Security Considerations

  1. Timing Attacks: Return consistent error messages for "not found" and "access denied"
  2. Enumeration Prevention: Don't reveal which IDs exist vs. which are unauthorized
  3. Audit Logging: Log all ownership validation failures
  4. System Context: Respect UserContext.RunAsSystem() bypass
  5. Performance: Cache ownership validation results for multi-record operations

Future Enhancements

  1. Team/Organization Ownership: Extend to IOwnedByTeam, IOwnedByOrganization
  2. Custom Validators: Allow contracts to define custom ownership logic
  3. Ownership Cache: Cache ownership lookups for performance
  4. Field-Level Security: Hide specific fields based on ownership
  5. Audit Trail: Track who accessed which records

Decision Record

Date: 2025-10-20

Decision: Defer ownership validation to Phase 2, start with Option A (convention-based UserId)
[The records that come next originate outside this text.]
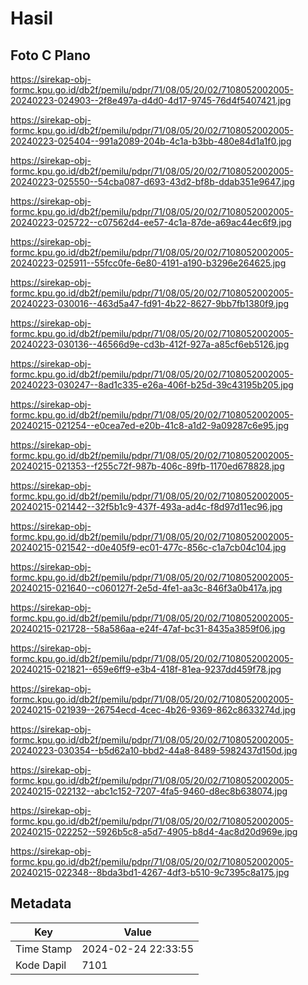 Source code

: # Hasil

## Foto C Plano

https://sirekap-obj-formc.kpu.go.id/db2f/pemilu/pdpr/71/08/05/20/02/7108052002005-20240223-024903--2f8e497a-d4d0-4d17-9745-76d4f5407421.jpg

https://sirekap-obj-formc.kpu.go.id/db2f/pemilu/pdpr/71/08/05/20/02/7108052002005-20240223-025404--991a2089-204b-4c1a-b3bb-480e84d1a1f0.jpg

https://sirekap-obj-formc.kpu.go.id/db2f/pemilu/pdpr/71/08/05/20/02/7108052002005-20240223-025550--54cba087-d693-43d2-bf8b-ddab351e9647.jpg

https://sirekap-obj-formc.kpu.go.id/db2f/pemilu/pdpr/71/08/05/20/02/7108052002005-20240223-025722--c07562d4-ee57-4c1a-87de-a69ac44ec6f9.jpg

https://sirekap-obj-formc.kpu.go.id/db2f/pemilu/pdpr/71/08/05/20/02/7108052002005-20240223-025911--55fcc0fe-6e80-4191-a190-b3296e264625.jpg

https://sirekap-obj-formc.kpu.go.id/db2f/pemilu/pdpr/71/08/05/20/02/7108052002005-20240223-030016--463d5a47-fd91-4b22-8627-9bb7fb1380f9.jpg

https://sirekap-obj-formc.kpu.go.id/db2f/pemilu/pdpr/71/08/05/20/02/7108052002005-20240223-030136--46566d9e-cd3b-412f-927a-a85cf6eb5126.jpg

https://sirekap-obj-formc.kpu.go.id/db2f/pemilu/pdpr/71/08/05/20/02/7108052002005-20240223-030247--8ad1c335-e26a-406f-b25d-39c43195b205.jpg

https://sirekap-obj-formc.kpu.go.id/db2f/pemilu/pdpr/71/08/05/20/02/7108052002005-20240215-021254--e0cea7ed-e20b-41c8-a1d2-9a09287c6e95.jpg

https://sirekap-obj-formc.kpu.go.id/db2f/pemilu/pdpr/71/08/05/20/02/7108052002005-20240215-021353--f255c72f-987b-406c-89fb-1170ed678828.jpg

https://sirekap-obj-formc.kpu.go.id/db2f/pemilu/pdpr/71/08/05/20/02/7108052002005-20240215-021442--32f5b1c9-437f-493a-ad4c-f8d97d11ec96.jpg

https://sirekap-obj-formc.kpu.go.id/db2f/pemilu/pdpr/71/08/05/20/02/7108052002005-20240215-021542--d0e405f9-ec01-477c-856c-c1a7cb04c104.jpg

https://sirekap-obj-formc.kpu.go.id/db2f/pemilu/pdpr/71/08/05/20/02/7108052002005-20240215-021640--c060127f-2e5d-4fe1-aa3c-846f3a0b417a.jpg

https://sirekap-obj-formc.kpu.go.id/db2f/pemilu/pdpr/71/08/05/20/02/7108052002005-20240215-021728--58a586aa-e24f-47af-bc31-8435a3859f06.jpg

https://sirekap-obj-formc.kpu.go.id/db2f/pemilu/pdpr/71/08/05/20/02/7108052002005-20240215-021821--659e6ff9-e3b4-418f-81ea-9237dd459f78.jpg

https://sirekap-obj-formc.kpu.go.id/db2f/pemilu/pdpr/71/08/05/20/02/7108052002005-20240215-021939--26754ecd-4cec-4b26-9369-862c8633274d.jpg

https://sirekap-obj-formc.kpu.go.id/db2f/pemilu/pdpr/71/08/05/20/02/7108052002005-20240223-030354--b5d62a10-bbd2-44a8-8489-5982437d150d.jpg

https://sirekap-obj-formc.kpu.go.id/db2f/pemilu/pdpr/71/08/05/20/02/7108052002005-20240215-022132--abc1c152-7207-4fa5-9460-d8ec8b638074.jpg

https://sirekap-obj-formc.kpu.go.id/db2f/pemilu/pdpr/71/08/05/20/02/7108052002005-20240215-022252--5926b5c8-a5d7-4905-b8d4-4ac8d20d969e.jpg

https://sirekap-obj-formc.kpu.go.id/db2f/pemilu/pdpr/71/08/05/20/02/7108052002005-20240215-022348--8bda3bd1-4267-4df3-b510-9c7395c8a175.jpg


## Metadata

| Key        | Value               |
| ---------- | ------------------- |
| Time Stamp | 2024-02-24 22:33:55 |
| Kode Dapil | 7101                |



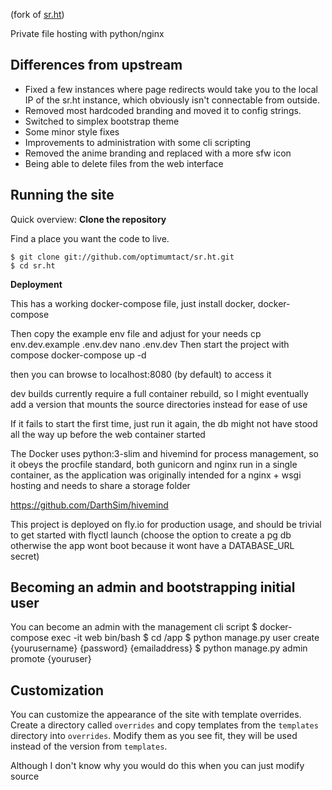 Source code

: (fork of [sr.ht](https://github.com/SirCmpwn/sr.ht))

Private file hosting with python/nginx

## Differences from upstream

* Fixed a few instances where page redirects would take you to the local IP of the sr.ht instance, which obviously isn't connectable from outside.
* Removed most hardcoded branding and moved it to config strings.
* Switched to simplex bootstrap theme
* Some minor style fixes
* Improvements to administration with some cli scripting
* Removed the anime branding and replaced with a more sfw icon
* Being able to delete files from the web interface

## Running the site

Quick overview:
**Clone the repository**

Find a place you want the code to live.

    $ git clone git://github.com/optimumtact/sr.ht.git
    $ cd sr.ht

**Deployment**


This has a working docker-compose file, just install docker, docker-compose

Then copy the example env file and adjust for your needs
    cp env.dev.example .env.dev
    nano .env.dev
Then start the project with compose
    docker-compose up -d

then you can browse to localhost:8080 (by default) to access it

dev builds currently require a full container rebuild, so I might eventually add a version that mounts the source directories instead for ease of use

If it fails to start the first time, just run it again, the db might not have stood all the way up before the web container started

The Docker uses python:3-slim and hivemind for process management, so it obeys the procfile standard, both gunicorn and nginx run in a single container,
as the application was originally intended for a nginx + wsgi hosting and needs to share a storage folder

https://github.com/DarthSim/hivemind

This project is deployed on fly.io for production usage, and should be trivial to get started with flyctl launch (choose the option to create a pg db otherwise the app wont boot because it wont have a DATABASE_URL secret)


## Becoming an admin and bootstrapping initial user

You can become an admin with the management cli script
    $ docker-compose exec -it web bin/bash
    $ cd /app
    $ python manage.py user create {yourusername} {password} {emailaddress}
    $ python manage.py admin promote {youruser}

## Customization

You can customize the appearance of the site with template overrides. Create a
directory called `overrides` and copy templates from the `templates` directory
into `overrides`. Modify them as you see fit, they will be used instead of the
version from `templates`.

Although I don't know why you would do this when you can just modify source

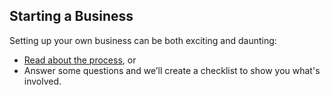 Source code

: ## Starting a Business

Setting up your own business can be both exciting and daunting:

- [Read about the process](#), or
- Answer some questions and we’ll create a checklist to show you what's involved.

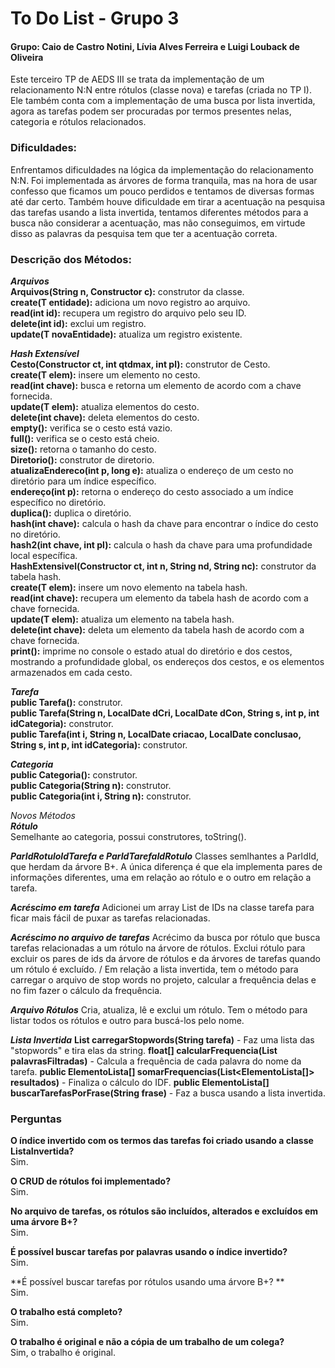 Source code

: # To Do List - Grupo 3
#### Grupo: Caio de Castro Notini, Lívia Alves Ferreira e Luigi Louback de Oliveira

Este terceiro TP de AEDS III se trata da implementação de um relacionamento N:N entre rótulos (classe nova) e tarefas (criada no TP I). Ele também conta com a implementação de uma busca por lista invertida, agora as tarefas podem ser procuradas por termos presentes nelas, categoria e rótulos relacionados.

### Dificuldades:
Enfrentamos dificuldades na lógica da implementação do relacionamento N:N. Foi implementada as árvores de forma tranquila, mas na hora de usar confesso que ficamos um pouco perdidos e tentamos de diversas formas até dar certo. Também houve dificuldade em tirar a acentuação na pesquisa das tarefas usando a lista invertida, tentamos diferentes métodos para a busca não considerar a acentuação, mas não conseguimos, em virtude disso as palavras da pesquisa tem que ter a acentuação correta.

### Descrição dos Métodos:
***Arquivos*** \
**Arquivos(String n, Constructor<T> c):** construtor da classe.\
**create(T entidade):** adiciona um novo registro ao arquivo. \
**read(int id):** recupera um registro do arquivo pelo seu ID. \
**delete(int id):** exclui um registro. \
**update(T novaEntidade):** atualiza um registro existente. 

***Hash Extensível*** \
**Cesto(Constructor<T> ct, int qtdmax, int pl):** construtor de Cesto. \
**create(T elem):** insere um elemento no cesto. \
**read(int chave):** busca e retorna um elemento de acordo com a chave fornecida. \
**update(T elem):** atualiza elementos do cesto. \
**delete(int chave):** deleta elementos do cesto. \
**empty():** verifica se o cesto está vazio. \
**full():** verifica se o cesto está cheio. \
**size():** retorna o tamanho do cesto.\
**Diretorio():** construtor de diretorio. \
**atualizaEndereco(int p, long e):** atualiza o endereço de um cesto no diretório para um índice específico. \
**endereço(int p):** retorna o endereço do cesto associado a um índice específico no diretório. \
**duplica():** duplica o diretório. \
**hash(int chave):** calcula o hash da chave para encontrar o índice do cesto no diretório. \
**hash2(int chave, int pl):** calcula o hash da chave para uma profundidade local específica. \
**HashExtensivel(Constructor<T> ct, int n, String nd, String nc):** construtor da tabela hash. \
**create(T elem):** insere um novo elemento na tabela hash. \
**read(int chave):** recupera um elemento da tabela hash de acordo com a chave fornecida. \
**update(T elem):** atualiza um elemento na tabela hash. \
**delete(int chave):** deleta um elemento da tabela hash de acordo com a chave fornecida. \
**print():** imprime no console o estado atual do diretório e dos cestos, mostrando a profundidade global, os endereços dos cestos, e os elementos armazenados em cada cesto.

***Tarefa*** \
**public Tarefa():** construtor. \
**public Tarefa(String n, LocalDate dCri, LocalDate dCon, String s, int p, int idCategoria):** construtor. \
**public Tarefa(int i, String n, LocalDate criacao, LocalDate conclusao, String s, int p, int idCategoria):** construtor.

***Categoria*** \
**public Categoria():** construtor. \
**public Categoria(String n):** construtor. \
**public Categoria(int i, String n):** construtor. 

*Novos Métodos* \
***Rótulo*** \
Semelhante ao categoria, possui construtores, toString(). 

***ParIdRotuloIdTarefa e ParIdTarefaIdRotulo***
Classes semlhantes a ParIdId, que herdam da árvore B+. A única diferença é que ela implementa pares de informações diferentes, uma em relação ao rótulo e o outro em relação a tarefa.

***Acréscimo em tarefa***
Adicionei um array List de IDs na classe tarefa para ficar mais fácil de puxar as tarefas relacionadas.

***Acréscimo no arquivo de tarefas***
Acrécimo da busca por rótulo que busca tarefas relacionadas a um rótulo na árvore de rótulos. Exclui rótulo para excluir os pares de ids da árvore de rótulos e da árvores de tarefas quando um rótulo é excluído. /
Em relação a lista invertida, tem o método para carregar o arquivo de stop words no projeto, calcular a frequência delas e no fim fazer o cálculo da frequência.

***Arquivo Rótulos***
Cria, atualiza, lê e exclui um rótulo. Tem o método para listar todos os rótulos e outro para buscá-los pelo nome.

***Lista Invertida***
**List<String> carregarStopwords(String tarefa)** - Faz uma lista das "stopwords" e tira elas da string.
**float[] calcularFrequencia(List<String> palavrasFiltradas)** - Calcula a frequência de cada palavra do nome da tarefa.
**public ElementoLista[] somarFrequencias(List<ElementoLista[]> resultados)** - Finaliza o cálculo do IDF.
**public ElementoLista[] buscarTarefasPorFrase(String frase)** - Faz a busca usando a lista invertida.


### Perguntas
**O índice invertido com os termos das tarefas foi criado usando a classe ListaInvertida?**\
Sim. 

**O CRUD de rótulos foi implementado?**\
Sim.

**No arquivo de tarefas, os rótulos são incluídos, alterados e excluídos em uma árvore B+?**\
Sim.

**É possível buscar tarefas por palavras usando o índice invertido?**\
Sim.

**É possível buscar tarefas por rótulos usando uma árvore B+? **\
Sim.

**O trabalho está completo?**\
Sim.

**O trabalho é original e não a cópia de um trabalho de um colega?**\
Sim, o trabalho é original.
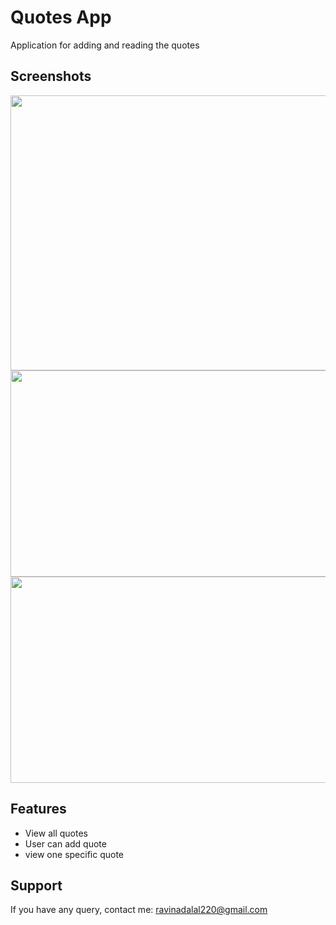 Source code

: # Quotes App

Application for adding and reading the quotes


## Screenshots

<img src="https://user-images.githubusercontent.com/90137092/186137121-14180fd6-ec30-4f07-b5be-0af9060b0c03.jpeg" width="660" height="440"> 

<img src="https://user-images.githubusercontent.com/90137092/186137300-ffc5a6f3-8845-44b8-a851-0a6d16d3252a.jpeg" width="660" height="330"> 

<img src="https://user-images.githubusercontent.com/90137092/186137435-05df50b5-24a5-495f-baee-bd391ce6c318.jpeg" width="660" height="330">  


## Features

- View all quotes
- User can add quote 
- view one specific quote


## Support

If you have any query, contact me: ravinadalal220@gmail.com
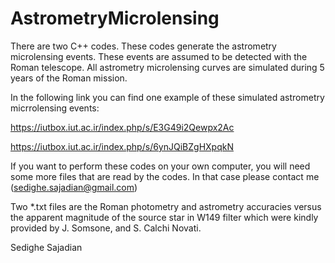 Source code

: # AstrometryMicrolensing

There are two C++  codes. These codes generate the astrometry microlensing events. These events are assumed to be detected 
with the Roman telescope. All astrometry microlensing curves are simulated during 5 years of the Roman mission.  

In the following link you can find one example of these simulated astrometry micrrolensing events:

https://iutbox.iut.ac.ir/index.php/s/E3G49i2Qewpx2Ac

https://iutbox.iut.ac.ir/index.php/s/6ynJQiBZgHXpqkN

If you want to perform these codes on your own computer, you will need some more files that are read by the codes. 
In that case please contact me (sedighe.sajadian@gmail.com)

Two *.txt files are the Roman photometry and astrometry accuracies versus the apparent magnitude of the source star in W149 filter
which were kindly provided by J. Somsone, and S. Calchi Novati.  


Sedighe Sajadian
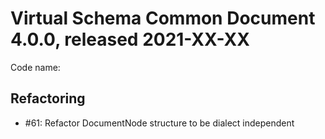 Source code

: # Virtual Schema Common Document 4.0.0, released 2021-XX-XX

Code name:

## Refactoring

* #61: Refactor DocumentNode structure to be dialect independent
Rationale: - Phase 1 focuses on contract-level security (type-based access control) - Option A is the simplest approach that solves 90% of use cases - Can be extended to Option B or C if needed - Maintains backward compatibility with existing contracts

Next Steps: 1. Implement Phase 1 (contract-level security) Complete 2. Document ownership validation options Complete 3. Implement Option A (convention-based) in Phase 2 Pending 4. Add unit tests for ownership validation Pending 5. Evaluate Option B or C if convention doesn't scale Pending


This document is a living specification and should be updated as the ownership validation system evolves.